Tighter bands mean fewer tokens, lower cost, more deterministic output. Looser bands mean bigger context windows, more reasoning, higher cost. The tolerance band is a governance lever with a direct line to economics.
It's also how the human keeps a hand on the dial without having to approve every decision.
Belief provenance is static: a Domain Belief traces back through a Core Belief to a Value. That tells you the lineage of a principle. It doesn't tell you why the system did what it did on a Tuesday afternoon for a specific customer.
Decision provenance is the runtime version. For any action, you'd want to reconstruct the chain: what was the request, which system picked it up, what tolerance band was in force, which Beliefs were invoked, which data it pulled, which Value those Beliefs rolled up to.

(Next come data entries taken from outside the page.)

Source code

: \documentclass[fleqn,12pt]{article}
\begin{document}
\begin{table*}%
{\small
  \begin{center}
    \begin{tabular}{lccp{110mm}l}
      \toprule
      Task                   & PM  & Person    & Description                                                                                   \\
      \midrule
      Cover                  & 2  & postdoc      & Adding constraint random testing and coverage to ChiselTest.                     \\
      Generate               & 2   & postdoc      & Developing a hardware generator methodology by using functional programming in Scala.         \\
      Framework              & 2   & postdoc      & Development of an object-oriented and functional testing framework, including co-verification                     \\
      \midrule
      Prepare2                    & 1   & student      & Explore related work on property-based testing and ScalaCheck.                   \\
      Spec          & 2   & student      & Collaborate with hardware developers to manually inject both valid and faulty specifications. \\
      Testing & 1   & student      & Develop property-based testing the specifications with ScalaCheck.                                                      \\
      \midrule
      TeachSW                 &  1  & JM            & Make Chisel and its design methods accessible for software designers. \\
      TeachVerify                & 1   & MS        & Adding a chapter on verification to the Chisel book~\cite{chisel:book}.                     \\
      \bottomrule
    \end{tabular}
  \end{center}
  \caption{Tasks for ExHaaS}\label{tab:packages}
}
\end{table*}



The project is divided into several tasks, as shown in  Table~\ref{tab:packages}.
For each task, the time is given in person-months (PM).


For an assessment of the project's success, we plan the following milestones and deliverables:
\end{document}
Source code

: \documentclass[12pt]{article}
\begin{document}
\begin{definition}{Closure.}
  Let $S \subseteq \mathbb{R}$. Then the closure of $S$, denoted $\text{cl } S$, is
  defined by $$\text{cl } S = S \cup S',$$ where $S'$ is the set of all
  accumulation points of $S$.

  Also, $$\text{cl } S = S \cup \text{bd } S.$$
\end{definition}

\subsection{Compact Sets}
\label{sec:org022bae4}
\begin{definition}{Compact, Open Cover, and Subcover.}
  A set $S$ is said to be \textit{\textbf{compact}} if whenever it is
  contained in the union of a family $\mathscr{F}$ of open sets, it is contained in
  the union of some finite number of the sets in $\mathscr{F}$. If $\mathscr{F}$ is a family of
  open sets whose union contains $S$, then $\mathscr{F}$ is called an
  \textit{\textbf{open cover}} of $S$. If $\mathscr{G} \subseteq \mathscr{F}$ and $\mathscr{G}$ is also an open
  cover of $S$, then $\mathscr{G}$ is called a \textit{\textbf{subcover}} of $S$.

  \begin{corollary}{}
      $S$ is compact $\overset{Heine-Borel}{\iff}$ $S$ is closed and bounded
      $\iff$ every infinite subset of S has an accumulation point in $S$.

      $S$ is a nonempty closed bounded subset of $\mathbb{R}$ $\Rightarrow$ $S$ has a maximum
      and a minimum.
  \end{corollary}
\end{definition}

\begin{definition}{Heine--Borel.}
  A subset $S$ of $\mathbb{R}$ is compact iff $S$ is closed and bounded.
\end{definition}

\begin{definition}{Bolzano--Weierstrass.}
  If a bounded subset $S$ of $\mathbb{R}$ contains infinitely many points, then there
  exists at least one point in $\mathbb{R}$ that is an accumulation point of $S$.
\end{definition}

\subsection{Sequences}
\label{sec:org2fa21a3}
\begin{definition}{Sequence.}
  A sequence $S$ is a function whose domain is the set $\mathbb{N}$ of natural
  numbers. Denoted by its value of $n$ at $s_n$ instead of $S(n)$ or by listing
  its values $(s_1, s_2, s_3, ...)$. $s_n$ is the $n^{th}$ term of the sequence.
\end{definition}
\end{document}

Scoping makes it harder. A project inherits from an account, which inherits from the business. A log has to capture which scope governed at the moment the decision happened, because the same prompt under a tight project band and a loose account band will produce different outputs.
The shape of it is a beta-discovery question. Thin aggregate logs on every action, deep capture on the small subset that trips a flag, tolerance-aware compression to control volume. The value isn't in the one record you pull. It's in the shape of the distribution you can query.
This is a living framework. The articulation is the breakthrough; the holes are expected. The edges I'm still working:
The framework is the artifact, not the endpoint. Every project I take it into will push against a different edge, and that's where the next version gets written. Build for the real workflow. Lower the friction between the system and the judgment it's supposed to carry.